## Action item
Over all lines in the data below, count those holding "update" and give only the result.

Segment Start: Input

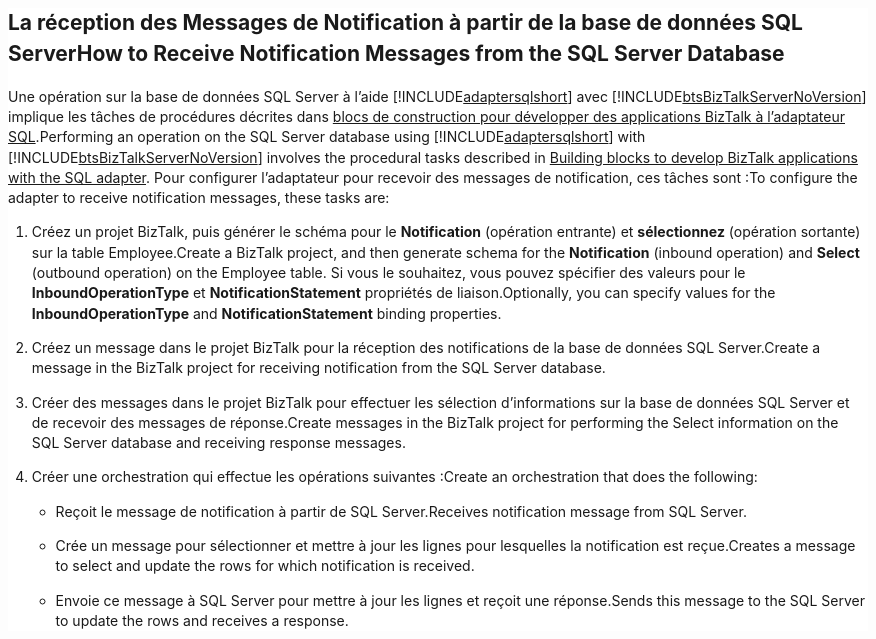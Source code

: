 ## <a name="how-to-receive-notification-messages-from-the-sql-server-database"></a><span data-ttu-id="b2fc7-152">La réception des Messages de Notification à partir de la base de données SQL Server</span><span class="sxs-lookup"><span data-stu-id="b2fc7-152">How to Receive Notification Messages from the SQL Server Database</span></span>  
 <span data-ttu-id="b2fc7-153">Une opération sur la base de données SQL Server à l’aide [!INCLUDE[adaptersqlshort](../../includes/adaptersqlshort-md.md)] avec [!INCLUDE[btsBizTalkServerNoVersion](../../includes/btsbiztalkservernoversion-md.md)] implique les tâches de procédures décrites dans [blocs de construction pour développer des applications BizTalk à l’adaptateur SQL](../../adapters-and-accelerators/adapter-sql/building-blocks-to-develop-biztalk-applications-with-the-sql-adapter.md).</span><span class="sxs-lookup"><span data-stu-id="b2fc7-153">Performing an operation on the SQL Server database using [!INCLUDE[adaptersqlshort](../../includes/adaptersqlshort-md.md)] with [!INCLUDE[btsBizTalkServerNoVersion](../../includes/btsbiztalkservernoversion-md.md)] involves the procedural tasks described in [Building blocks to develop BizTalk applications with the SQL adapter](../../adapters-and-accelerators/adapter-sql/building-blocks-to-develop-biztalk-applications-with-the-sql-adapter.md).</span></span> <span data-ttu-id="b2fc7-154">Pour configurer l’adaptateur pour recevoir des messages de notification, ces tâches sont :</span><span class="sxs-lookup"><span data-stu-id="b2fc7-154">To configure the adapter to receive notification messages, these tasks are:</span></span>  
  
1.  <span data-ttu-id="b2fc7-155">Créez un projet BizTalk, puis générer le schéma pour le **Notification** (opération entrante) et **sélectionnez** (opération sortante) sur la table Employee.</span><span class="sxs-lookup"><span data-stu-id="b2fc7-155">Create a BizTalk project, and then generate schema for the **Notification** (inbound operation) and **Select** (outbound operation) on the Employee table.</span></span> <span data-ttu-id="b2fc7-156">Si vous le souhaitez, vous pouvez spécifier des valeurs pour le **InboundOperationType** et **NotificationStatement** propriétés de liaison.</span><span class="sxs-lookup"><span data-stu-id="b2fc7-156">Optionally, you can specify values for the **InboundOperationType** and **NotificationStatement** binding properties.</span></span>  
  
2.  <span data-ttu-id="b2fc7-157">Créez un message dans le projet BizTalk pour la réception des notifications de la base de données SQL Server.</span><span class="sxs-lookup"><span data-stu-id="b2fc7-157">Create a message in the BizTalk project for receiving notification from the SQL Server database.</span></span>  
  
3.  <span data-ttu-id="b2fc7-158">Créer des messages dans le projet BizTalk pour effectuer les sélection d’informations sur la base de données SQL Server et de recevoir des messages de réponse.</span><span class="sxs-lookup"><span data-stu-id="b2fc7-158">Create messages in the BizTalk project for performing the Select information on the SQL Server database and receiving response messages.</span></span>  
  
4.  <span data-ttu-id="b2fc7-159">Créer une orchestration qui effectue les opérations suivantes :</span><span class="sxs-lookup"><span data-stu-id="b2fc7-159">Create an orchestration that does the following:</span></span>  
  
    -   <span data-ttu-id="b2fc7-160">Reçoit le message de notification à partir de SQL Server.</span><span class="sxs-lookup"><span data-stu-id="b2fc7-160">Receives notification message from SQL Server.</span></span>  
  
    -   <span data-ttu-id="b2fc7-161">Crée un message pour sélectionner et mettre à jour les lignes pour lesquelles la notification est reçue.</span><span class="sxs-lookup"><span data-stu-id="b2fc7-161">Creates a message to select and update the rows for which notification is received.</span></span>  
  
    -   <span data-ttu-id="b2fc7-162">Envoie ce message à SQL Server pour mettre à jour les lignes et reçoit une réponse.</span><span class="sxs-lookup"><span data-stu-id="b2fc7-162">Sends this message to the SQL Server to update the rows and receives a response.</span></span>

Segment End: Input

## Problem solution
2